Jessica Heygate
Jul 27, 2023

Meta’s revival picks up in Q2 as revenue grows 11%

Mark Zuckerberg outlines plans to “pour gasoline” into Threads and expand Meta's AI products as the tech giant swings back into double-digit growth.

Photo: Getty Images
Photo: Getty Images

Meta picked up speed in the second quarter as revenue increased 11% to $32 billion and profit jumped 16% to $7.8 billion — results that exceeded expectations and sent the company’s shares up 7% in after-hours trading.

Like its rival Google, the tech giant appears to be over the tumult of 2022 that dragged Meta into three successive quarters of decline, recovering with a 3% year-on-year growth rate in the first quarter.

Meta once again attributed growth to investments it has made in artificial intelligence, with products like Advantage+ automated ad placements luring in more advertisers.

It said it has seen strong adoption of Advantage+ campaigns among ecommerce and retail verticals while it is gaining traction among consumer packaged goods (CPG) and direct-to-consumer brands.

Chief financial officer Susan Li told investors on Wednesday that commerce was the largest contributor to Meta’s ad growth in the quarter, with strong spend recorded from advertisers in China reaching customers in other markets.

Ad revenue growth was strongest in Meta’s “rest of world” region at 16%, followed by Europe at 14%, North America at 11% and Asia Pacific at 10%, respectively. 

Elsewhere, Meta said it continued to make progress monetising Reels — which has been a revenue headwind since last year. Li said more than three quarters of Meta’s advertisers now place ads on Reels, though she expects the format to continue monetising at a slower rate than its Stories or Feed ads “for the foreseeable future” since users “scroll more slowly through video content.”

Overall, Meta’s ad revenue grew 12% to $31.5 billion in the quarter.

AI was also credited with improving Meta’s user engagement levels. CEO Mark Zuckerberg said AI-recommended content from accounts that users don't follow has driven a 7% increase in overall time spent on Facebook and is the fastest-growing category of content on the news feed. 

User growth across Meta’s apps also exceeded analyst expectations, with daily active users growing 7% to 3.1 billion, and monthly users lifting 6% to 3.9 billion.

Threads

Beyond its Q2 results, Meta’s new conversational app Threads, which rolled out earlier this month, was top of mind for investors.

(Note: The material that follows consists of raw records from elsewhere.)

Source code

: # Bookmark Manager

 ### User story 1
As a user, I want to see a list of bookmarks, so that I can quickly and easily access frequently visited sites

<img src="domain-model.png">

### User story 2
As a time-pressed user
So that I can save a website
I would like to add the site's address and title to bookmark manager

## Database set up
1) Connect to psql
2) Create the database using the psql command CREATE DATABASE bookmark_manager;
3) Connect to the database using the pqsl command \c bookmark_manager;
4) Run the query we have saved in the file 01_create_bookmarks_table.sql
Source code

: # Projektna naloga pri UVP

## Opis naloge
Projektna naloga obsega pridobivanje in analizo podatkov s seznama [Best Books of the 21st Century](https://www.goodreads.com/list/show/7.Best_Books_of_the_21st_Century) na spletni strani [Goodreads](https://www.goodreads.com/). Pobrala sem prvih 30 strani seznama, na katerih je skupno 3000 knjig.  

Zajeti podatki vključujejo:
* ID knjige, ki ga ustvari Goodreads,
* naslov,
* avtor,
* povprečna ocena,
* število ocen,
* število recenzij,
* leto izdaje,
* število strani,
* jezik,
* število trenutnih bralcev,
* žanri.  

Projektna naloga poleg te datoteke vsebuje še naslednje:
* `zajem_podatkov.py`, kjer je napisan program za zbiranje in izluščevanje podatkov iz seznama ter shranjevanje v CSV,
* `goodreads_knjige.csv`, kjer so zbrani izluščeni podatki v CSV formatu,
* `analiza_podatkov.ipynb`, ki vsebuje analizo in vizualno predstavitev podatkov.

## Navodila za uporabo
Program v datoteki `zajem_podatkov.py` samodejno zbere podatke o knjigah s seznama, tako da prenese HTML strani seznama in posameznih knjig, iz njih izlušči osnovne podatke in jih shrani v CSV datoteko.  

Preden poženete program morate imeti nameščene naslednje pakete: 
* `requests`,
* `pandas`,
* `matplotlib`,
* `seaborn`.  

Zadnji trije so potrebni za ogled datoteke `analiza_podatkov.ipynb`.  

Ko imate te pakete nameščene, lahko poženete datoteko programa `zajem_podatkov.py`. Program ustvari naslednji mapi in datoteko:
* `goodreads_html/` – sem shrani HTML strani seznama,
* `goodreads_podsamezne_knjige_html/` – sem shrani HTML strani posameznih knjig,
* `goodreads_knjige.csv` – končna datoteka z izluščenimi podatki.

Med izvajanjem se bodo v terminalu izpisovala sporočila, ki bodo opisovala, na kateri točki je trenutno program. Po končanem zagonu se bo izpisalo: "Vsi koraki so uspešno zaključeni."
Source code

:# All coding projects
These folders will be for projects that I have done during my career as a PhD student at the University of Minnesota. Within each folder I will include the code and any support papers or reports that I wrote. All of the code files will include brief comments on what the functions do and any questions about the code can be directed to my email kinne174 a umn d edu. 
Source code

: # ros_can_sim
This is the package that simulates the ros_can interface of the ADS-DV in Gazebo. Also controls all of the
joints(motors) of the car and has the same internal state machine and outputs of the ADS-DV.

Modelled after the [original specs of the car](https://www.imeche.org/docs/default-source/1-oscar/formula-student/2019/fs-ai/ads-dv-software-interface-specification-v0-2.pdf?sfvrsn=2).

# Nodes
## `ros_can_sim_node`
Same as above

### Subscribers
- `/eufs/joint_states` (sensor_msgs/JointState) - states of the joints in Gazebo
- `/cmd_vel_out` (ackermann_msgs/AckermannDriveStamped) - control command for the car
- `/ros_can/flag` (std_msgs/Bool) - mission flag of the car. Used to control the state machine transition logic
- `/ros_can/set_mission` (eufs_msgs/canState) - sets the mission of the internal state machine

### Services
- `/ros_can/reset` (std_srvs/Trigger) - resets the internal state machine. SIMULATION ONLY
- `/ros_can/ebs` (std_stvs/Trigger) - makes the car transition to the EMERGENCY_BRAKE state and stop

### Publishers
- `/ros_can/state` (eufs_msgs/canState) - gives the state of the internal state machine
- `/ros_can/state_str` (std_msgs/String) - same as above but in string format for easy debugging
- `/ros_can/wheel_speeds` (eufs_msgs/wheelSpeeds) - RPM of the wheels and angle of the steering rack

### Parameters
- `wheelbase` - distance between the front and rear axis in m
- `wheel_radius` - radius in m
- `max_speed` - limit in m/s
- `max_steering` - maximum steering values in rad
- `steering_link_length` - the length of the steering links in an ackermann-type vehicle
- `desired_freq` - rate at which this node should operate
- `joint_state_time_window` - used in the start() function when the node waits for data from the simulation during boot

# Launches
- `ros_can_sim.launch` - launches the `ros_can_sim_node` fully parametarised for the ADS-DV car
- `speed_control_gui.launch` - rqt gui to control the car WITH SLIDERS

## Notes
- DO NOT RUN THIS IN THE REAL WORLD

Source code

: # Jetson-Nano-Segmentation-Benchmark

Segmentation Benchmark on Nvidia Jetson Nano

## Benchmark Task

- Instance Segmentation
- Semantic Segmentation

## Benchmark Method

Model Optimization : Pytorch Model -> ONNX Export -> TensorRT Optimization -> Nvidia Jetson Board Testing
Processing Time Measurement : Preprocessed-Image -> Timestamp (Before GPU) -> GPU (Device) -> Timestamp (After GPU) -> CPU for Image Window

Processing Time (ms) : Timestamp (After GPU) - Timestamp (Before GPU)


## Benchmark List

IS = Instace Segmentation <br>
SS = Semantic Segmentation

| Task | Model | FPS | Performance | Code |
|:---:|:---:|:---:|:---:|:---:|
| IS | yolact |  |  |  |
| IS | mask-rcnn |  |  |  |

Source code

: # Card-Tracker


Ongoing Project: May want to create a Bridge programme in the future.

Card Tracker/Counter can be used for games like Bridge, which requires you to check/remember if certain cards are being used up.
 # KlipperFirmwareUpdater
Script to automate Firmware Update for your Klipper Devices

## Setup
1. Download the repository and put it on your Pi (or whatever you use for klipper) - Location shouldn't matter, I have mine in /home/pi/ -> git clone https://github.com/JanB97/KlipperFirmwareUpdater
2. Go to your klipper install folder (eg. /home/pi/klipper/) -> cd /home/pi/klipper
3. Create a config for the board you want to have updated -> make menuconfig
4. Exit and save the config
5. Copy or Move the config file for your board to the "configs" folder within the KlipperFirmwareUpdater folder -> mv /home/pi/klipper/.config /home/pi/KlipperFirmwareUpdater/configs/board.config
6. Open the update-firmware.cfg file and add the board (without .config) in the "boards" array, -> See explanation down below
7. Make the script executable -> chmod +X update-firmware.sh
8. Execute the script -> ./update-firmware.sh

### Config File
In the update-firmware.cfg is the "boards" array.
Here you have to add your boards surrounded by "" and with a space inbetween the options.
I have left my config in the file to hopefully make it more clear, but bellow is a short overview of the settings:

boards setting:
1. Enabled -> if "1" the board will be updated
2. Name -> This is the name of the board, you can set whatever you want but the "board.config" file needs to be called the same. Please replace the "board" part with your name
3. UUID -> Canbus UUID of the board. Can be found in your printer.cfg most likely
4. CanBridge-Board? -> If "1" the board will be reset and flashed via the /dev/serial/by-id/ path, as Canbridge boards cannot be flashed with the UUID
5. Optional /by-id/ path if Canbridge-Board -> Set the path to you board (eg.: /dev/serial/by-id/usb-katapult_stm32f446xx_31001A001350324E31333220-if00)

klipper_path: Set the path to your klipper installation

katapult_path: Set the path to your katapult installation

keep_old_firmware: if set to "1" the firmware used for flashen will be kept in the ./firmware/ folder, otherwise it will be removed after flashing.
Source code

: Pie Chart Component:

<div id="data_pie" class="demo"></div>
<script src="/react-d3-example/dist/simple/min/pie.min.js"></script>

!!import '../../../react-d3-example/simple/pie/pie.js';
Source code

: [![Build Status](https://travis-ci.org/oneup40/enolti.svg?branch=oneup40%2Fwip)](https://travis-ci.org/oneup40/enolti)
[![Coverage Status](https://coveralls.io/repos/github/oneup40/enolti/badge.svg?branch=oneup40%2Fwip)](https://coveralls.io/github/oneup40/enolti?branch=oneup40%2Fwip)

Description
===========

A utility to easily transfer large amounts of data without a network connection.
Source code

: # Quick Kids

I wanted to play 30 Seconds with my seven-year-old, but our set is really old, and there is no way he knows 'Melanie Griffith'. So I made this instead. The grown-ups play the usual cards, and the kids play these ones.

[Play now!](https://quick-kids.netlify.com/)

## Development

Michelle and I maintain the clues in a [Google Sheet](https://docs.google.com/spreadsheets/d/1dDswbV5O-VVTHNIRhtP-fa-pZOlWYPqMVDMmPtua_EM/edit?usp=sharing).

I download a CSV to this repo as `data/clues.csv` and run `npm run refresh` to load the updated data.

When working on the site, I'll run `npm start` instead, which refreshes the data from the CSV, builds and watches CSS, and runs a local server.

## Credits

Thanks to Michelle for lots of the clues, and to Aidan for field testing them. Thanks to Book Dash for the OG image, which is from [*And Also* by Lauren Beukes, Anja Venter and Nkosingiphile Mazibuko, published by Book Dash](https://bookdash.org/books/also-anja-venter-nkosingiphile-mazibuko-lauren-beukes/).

While the app was an overnight success — surpassing 100 million users within one week — investors queried whether Threads could maintain engagement. Intelligence firms have predicted that time spent on the app has more than halved while daily active users are down by about 70% since it launched.

Zuckerberg said Threads adoption “dramatically” surpassed the company’s predictions and that it is also “seeing more people coming back daily” than expected.

“We thought this was going to be a project that we just had a small team working on for a while, but it really blew up and created a big opportunity immediately,” he said.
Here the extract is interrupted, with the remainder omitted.